About 2,000 army soldiers, 2,000 marines and 1,000 police officers were sent to the crime-wracked state, sources close to the defense ministry and federal police said.
The government had already deployed 1,000 police and named an army brigadier general last week to take charge of public security in Michoacan, one of the country’s poorest states and home to traditional drug running routes.
Michoacan was the first state to see troops when former Mexican president Felipe Calderon decided to deploy tens of thousands of soldiers across the country to crack down on drug cartels in 2006. By the time he left office last year, an estimated 70,000 people had been killed in gang turf wars nationwide.
His successor, Mexican President Enrique Pena Nieto, is shifting the strategy toward crime prevention and reducing murders, but says troops will remain in the streets until violence comes down.
The new deployment will focus on the southeastern edge of the state known as Tierra Caliente, where businesses and residents endure extortion, kidnappings and murders committed by gangs.
The dominant cartel in the region is the Knights Templar, a religion-inspired offshoot of the crime syndicate La Familia.

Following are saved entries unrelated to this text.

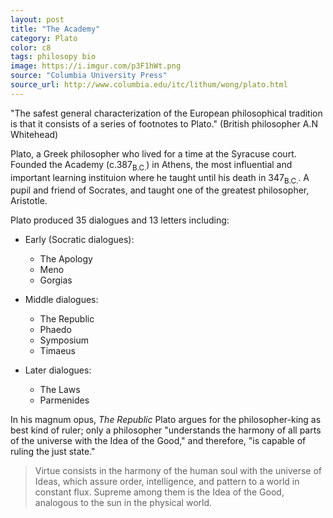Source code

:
 ```yaml
---
layout: post
title: "The Academy"
category: Plato
color: c8
tags: philosopy bio
image: https://i.imgur.com/p3F1hWt.png
source: "Columbia University Press"
source_url: http://www.columbia.edu/itc/lithum/wong/plato.html
---
```


"The safest general characterization of the European philosophical tradition is that it consists of a series of footnotes to Plato." (British philosopher A.N Whitehead)
<!--more-->

Plato, a Greek philosopher who lived for a time at the Syracuse court. Founded the Academy (c.387<sub>B.C.</sub>) in Athens, the most influential and important learning instituion where he taught until his death in 347<sub>B.C.</sub>. A pupil and friend of Socrates, and taught one of the greatest philosopher, Aristotle.

Plato produced 35 dialogues and 13 letters including:

- Early (Socratic dialogues):
  - The Apology
  - Meno
  - Gorgias

- Middle dialogues:
  - The Republic
  - Phaedo
  - Symposium
  - Timaeus

- Later dialogues:
  - The Laws
  - Parmenides

In his magnum opus, <cite>The Republic</cite> Plato argues for the philosopher-king as best kind of ruler;
only a philosopher "understands the harmony of all parts of the universe with the Idea of the Good,"
and therefore, "is capable of ruling the just state."

> Virtue consists in the harmony of the human soul with the universe of Ideas, which assure order, intelligence, and pattern to a world in constant flux. Supreme among them is the Idea of the Good, analogous to the sun in the physical world.
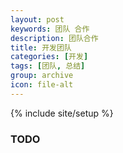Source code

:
 ```yaml
---
layout: post
keywords: 团队 合作
description: 团队合作
title: 开发团队
categories: [开发]
tags: [团队, 总结]
group: archive
icon: file-alt
---
```

{% include site/setup %}

### TODO ###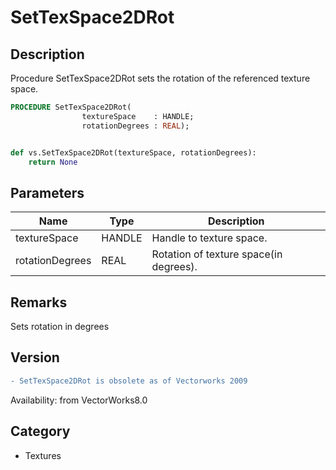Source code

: # SetTexSpace2DRot

## Description
Procedure SetTexSpace2DRot sets the rotation of the referenced texture space.

```pascal
PROCEDURE SetTexSpace2DRot(
				textureSpace    : HANDLE;
				rotationDegrees : REAL);
```

```python

def vs.SetTexSpace2DRot(textureSpace, rotationDegrees):
    return None
```

## Parameters
|Name|Type|Description|
|---|---|---|
|textureSpace|HANDLE|Handle to texture space.|
|rotationDegrees|REAL|Rotation of texture space(in degrees).|

## Remarks
Sets rotation in degrees

## Version
```diff
- SetTexSpace2DRot is obsolete as of Vectorworks 2009
```

Availability: from VectorWorks8.0
## Category
* Textures

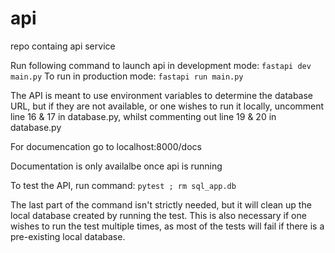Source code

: # api
repo containg api service

Run following command to launch api in development mode: ```fastapi dev main.py```
To run in production mode: ```fastapi run main.py```

The API is meant to use environment variables to determine the database URL, but if they are not available, or one wishes to run it locally, uncomment line 16 & 17 in database.py, whilst commenting out line 19 & 20 in database.py

For documencation go to localhost:8000/docs

Documentation is only availalbe once api is running

To test the API, run command: ```pytest ; rm sql_app.db```

The last part of the command isn't strictly needed, but it will clean up the local database created by running the test. This is also necessary if one wishes to run the test multiple times, as most of the tests will fail if there is a pre-existing local database. 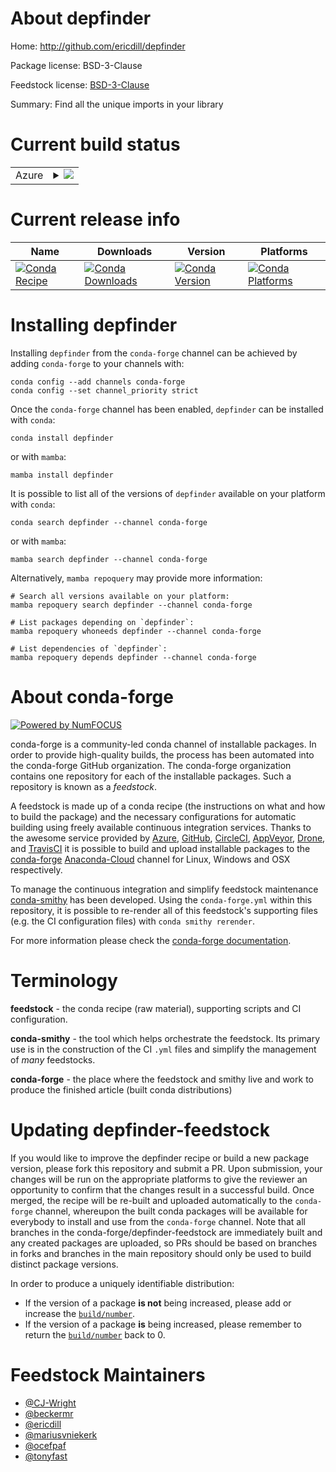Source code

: About depfinder
===============

Home: http://github.com/ericdill/depfinder

Package license: BSD-3-Clause

Feedstock license: [BSD-3-Clause](https://github.com/conda-forge/depfinder-feedstock/blob/main/LICENSE.txt)

Summary: Find all the unique imports in your library

Current build status
====================


<table>
    
  <tr>
    <td>Azure</td>
    <td>
      <details>
        <summary>
          <a href="https://dev.azure.com/conda-forge/feedstock-builds/_build/latest?definitionId=2843&branchName=main">
            <img src="https://dev.azure.com/conda-forge/feedstock-builds/_apis/build/status/depfinder-feedstock?branchName=main">
          </a>
        </summary>
        <table>
          <thead><tr><th>Variant</th><th>Status</th></tr></thead>
          <tbody><tr>
              <td>linux_64_python3.10.____cpython</td>
              <td>
                <a href="https://dev.azure.com/conda-forge/feedstock-builds/_build/latest?definitionId=2843&branchName=main">
                  <img src="https://dev.azure.com/conda-forge/feedstock-builds/_apis/build/status/depfinder-feedstock?branchName=main&jobName=linux&configuration=linux_64_python3.10.____cpython" alt="variant">
                </a>
              </td>
            </tr><tr>
              <td>linux_64_python3.7.____cpython</td>
              <td>
                <a href="https://dev.azure.com/conda-forge/feedstock-builds/_build/latest?definitionId=2843&branchName=main">
                  <img src="https://dev.azure.com/conda-forge/feedstock-builds/_apis/build/status/depfinder-feedstock?branchName=main&jobName=linux&configuration=linux_64_python3.7.____cpython" alt="variant">
                </a>
              </td>
            </tr><tr>
              <td>linux_64_python3.8.____cpython</td>
              <td>
                <a href="https://dev.azure.com/conda-forge/feedstock-builds/_build/latest?definitionId=2843&branchName=main">
                  <img src="https://dev.azure.com/conda-forge/feedstock-builds/_apis/build/status/depfinder-feedstock?branchName=main&jobName=linux&configuration=linux_64_python3.8.____cpython" alt="variant">
                </a>
              </td>
            </tr><tr>
              <td>linux_64_python3.9.____cpython</td>
              <td>
                <a href="https://dev.azure.com/conda-forge/feedstock-builds/_build/latest?definitionId=2843&branchName=main">
                  <img src="https://dev.azure.com/conda-forge/feedstock-builds/_apis/build/status/depfinder-feedstock?branchName=main&jobName=linux&configuration=linux_64_python3.9.____cpython" alt="variant">
                </a>
              </td>
            </tr><tr>
              <td>osx_64_python3.10.____cpython</td>
              <td>
                <a href="https://dev.azure.com/conda-forge/feedstock-builds/_build/latest?definitionId=2843&branchName=main">
                  <img src="https://dev.azure.com/conda-forge/feedstock-builds/_apis/build/status/depfinder-feedstock?branchName=main&jobName=osx&configuration=osx_64_python3.10.____cpython" alt="variant">
                </a>
              </td>
            </tr><tr>
              <td>osx_64_python3.7.____cpython</td>
              <td>
                <a href="https://dev.azure.com/conda-forge/feedstock-builds/_build/latest?definitionId=2843&branchName=main">
                  <img src="https://dev.azure.com/conda-forge/feedstock-builds/_apis/build/status/depfinder-feedstock?branchName=main&jobName=osx&configuration=osx_64_python3.7.____cpython" alt="variant">
                </a>
              </td>
            </tr><tr>
              <td>osx_64_python3.8.____cpython</td>
              <td>
                <a href="https://dev.azure.com/conda-forge/feedstock-builds/_build/latest?definitionId=2843&branchName=main">
                  <img src="https://dev.azure.com/conda-forge/feedstock-builds/_apis/build/status/depfinder-feedstock?branchName=main&jobName=osx&configuration=osx_64_python3.8.____cpython" alt="variant">
                </a>
              </td>
            </tr><tr>
              <td>osx_64_python3.9.____cpython</td>
              <td>
                <a href="https://dev.azure.com/conda-forge/feedstock-builds/_build/latest?definitionId=2843&branchName=main">
                  <img src="https://dev.azure.com/conda-forge/feedstock-builds/_apis/build/status/depfinder-feedstock?branchName=main&jobName=osx&configuration=osx_64_python3.9.____cpython" alt="variant">
                </a>
              </td>
            </tr><tr>
              <td>win_64_python3.10.____cpython</td>
              <td>
                <a href="https://dev.azure.com/conda-forge/feedstock-builds/_build/latest?definitionId=2843&branchName=main">
                  <img src="https://dev.azure.com/conda-forge/feedstock-builds/_apis/build/status/depfinder-feedstock?branchName=main&jobName=win&configuration=win_64_python3.10.____cpython" alt="variant">
                </a>
              </td>
            </tr><tr>
              <td>win_64_python3.7.____cpython</td>
              <td>
                <a href="https://dev.azure.com/conda-forge/feedstock-builds/_build/latest?definitionId=2843&branchName=main">
                  <img src="https://dev.azure.com/conda-forge/feedstock-builds/_apis/build/status/depfinder-feedstock?branchName=main&jobName=win&configuration=win_64_python3.7.____cpython" alt="variant">
                </a>
              </td>
            </tr><tr>
              <td>win_64_python3.8.____cpython</td>
              <td>
                <a href="https://dev.azure.com/conda-forge/feedstock-builds/_build/latest?definitionId=2843&branchName=main">
                  <img src="https://dev.azure.com/conda-forge/feedstock-builds/_apis/build/status/depfinder-feedstock?branchName=main&jobName=win&configuration=win_64_python3.8.____cpython" alt="variant">
                </a>
              </td>
            </tr><tr>
              <td>win_64_python3.9.____cpython</td>
              <td>
                <a href="https://dev.azure.com/conda-forge/feedstock-builds/_build/latest?definitionId=2843&branchName=main">
                  <img src="https://dev.azure.com/conda-forge/feedstock-builds/_apis/build/status/depfinder-feedstock?branchName=main&jobName=win&configuration=win_64_python3.9.____cpython" alt="variant">
                </a>
              </td>
            </tr>
          </tbody>
        </table>
      </details>
    </td>
  </tr>
</table>

Current release info
====================

| Name | Downloads | Version | Platforms |
| --- | --- | --- | --- |
| [![Conda Recipe](https://img.shields.io/badge/recipe-depfinder-green.svg)](https://anaconda.org/conda-forge/depfinder) | [![Conda Downloads](https://img.shields.io/conda/dn/conda-forge/depfinder.svg)](https://anaconda.org/conda-forge/depfinder) | [![Conda Version](https://img.shields.io/conda/vn/conda-forge/depfinder.svg)](https://anaconda.org/conda-forge/depfinder) | [![Conda Platforms](https://img.shields.io/conda/pn/conda-forge/depfinder.svg)](https://anaconda.org/conda-forge/depfinder) |

Installing depfinder
====================

Installing `depfinder` from the `conda-forge` channel can be achieved by adding `conda-forge` to your channels with:

```
conda config --add channels conda-forge
conda config --set channel_priority strict
```

Once the `conda-forge` channel has been enabled, `depfinder` can be installed with `conda`:

```
conda install depfinder
```

or with `mamba`:

```
mamba install depfinder
```

It is possible to list all of the versions of `depfinder` available on your platform with `conda`:

```
conda search depfinder --channel conda-forge
```

or with `mamba`:

```
mamba search depfinder --channel conda-forge
```

Alternatively, `mamba repoquery` may provide more information:

```
# Search all versions available on your platform:
mamba repoquery search depfinder --channel conda-forge

# List packages depending on `depfinder`:
mamba repoquery whoneeds depfinder --channel conda-forge

# List dependencies of `depfinder`:
mamba repoquery depends depfinder --channel conda-forge
```


About conda-forge
=================

[![Powered by
NumFOCUS](https://img.shields.io/badge/powered%20by-NumFOCUS-orange.svg?style=flat&colorA=E1523D&colorB=007D8A)](https://numfocus.org)

conda-forge is a community-led conda channel of installable packages.
In order to provide high-quality builds, the process has been automated into the
conda-forge GitHub organization. The conda-forge organization contains one repository
for each of the installable packages. Such a repository is known as a *feedstock*.

A feedstock is made up of a conda recipe (the instructions on what and how to build
the package) and the necessary configurations for automatic building using freely
available continuous integration services. Thanks to the awesome service provided by
[Azure](https://azure.microsoft.com/en-us/services/devops/), [GitHub](https://github.com/),
[CircleCI](https://circleci.com/), [AppVeyor](https://www.appveyor.com/),
[Drone](https://cloud.drone.io/welcome), and [TravisCI](https://travis-ci.com/)
it is possible to build and upload installable packages to the
[conda-forge](https://anaconda.org/conda-forge) [Anaconda-Cloud](https://anaconda.org/)
channel for Linux, Windows and OSX respectively.

To manage the continuous integration and simplify feedstock maintenance
[conda-smithy](https://github.com/conda-forge/conda-smithy) has been developed.
Using the ``conda-forge.yml`` within this repository, it is possible to re-render all of
this feedstock's supporting files (e.g. the CI configuration files) with ``conda smithy rerender``.

For more information please check the [conda-forge documentation](https://conda-forge.org/docs/).

Terminology
===========

**feedstock** - the conda recipe (raw material), supporting scripts and CI configuration.

**conda-smithy** - the tool which helps orchestrate the feedstock.
                   Its primary use is in the construction of the CI ``.yml`` files
                   and simplify the management of *many* feedstocks.

**conda-forge** - the place where the feedstock and smithy live and work to
                  produce the finished article (built conda distributions)


Updating depfinder-feedstock
============================

If you would like to improve the depfinder recipe or build a new
package version, please fork this repository and submit a PR. Upon submission,
your changes will be run on the appropriate platforms to give the reviewer an
opportunity to confirm that the changes result in a successful build. Once
merged, the recipe will be re-built and uploaded automatically to the
`conda-forge` channel, whereupon the built conda packages will be available for
everybody to install and use from the `conda-forge` channel.
Note that all branches in the conda-forge/depfinder-feedstock are
immediately built and any created packages are uploaded, so PRs should be based
on branches in forks and branches in the main repository should only be used to
build distinct package versions.

In order to produce a uniquely identifiable distribution:
 * If the version of a package **is not** being increased, please add or increase
   the [``build/number``](https://docs.conda.io/projects/conda-build/en/latest/resources/define-metadata.html#build-number-and-string).
 * If the version of a package **is** being increased, please remember to return
   the [``build/number``](https://docs.conda.io/projects/conda-build/en/latest/resources/define-metadata.html#build-number-and-string)
   back to 0.

Feedstock Maintainers
=====================

* [@CJ-Wright](https://github.com/CJ-Wright/)
* [@beckermr](https://github.com/beckermr/)
* [@ericdill](https://github.com/ericdill/)
* [@mariusvniekerk](https://github.com/mariusvniekerk/)
* [@ocefpaf](https://github.com/ocefpaf/)
* [@tonyfast](https://github.com/tonyfast/)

In February, armed vigilante groups emerged in the towns of Buenavista and Tepalcatepec to fend off gangsters, compounding the state’s security challenge.
Mexican Interior Minister Miguel Angel Osorio Chong was to visit the state of 4.3 million people yesterday to hold a meeting on security with local authorities.
“Today, you can see in the state that federal forces are already coordinating with state forces in municipalities,” Osorio Chong said.
Dozens of residents of Coalcoman, a town in Tierra Caliente, took to the streets on Monday to demand the delivery of basic goods after several firms stopped distributing products to the area due to crime.
Interim Michoacan Governor Jesus Reyna told Milenio television that the state was going through tough times, but that it did not need to be rescued.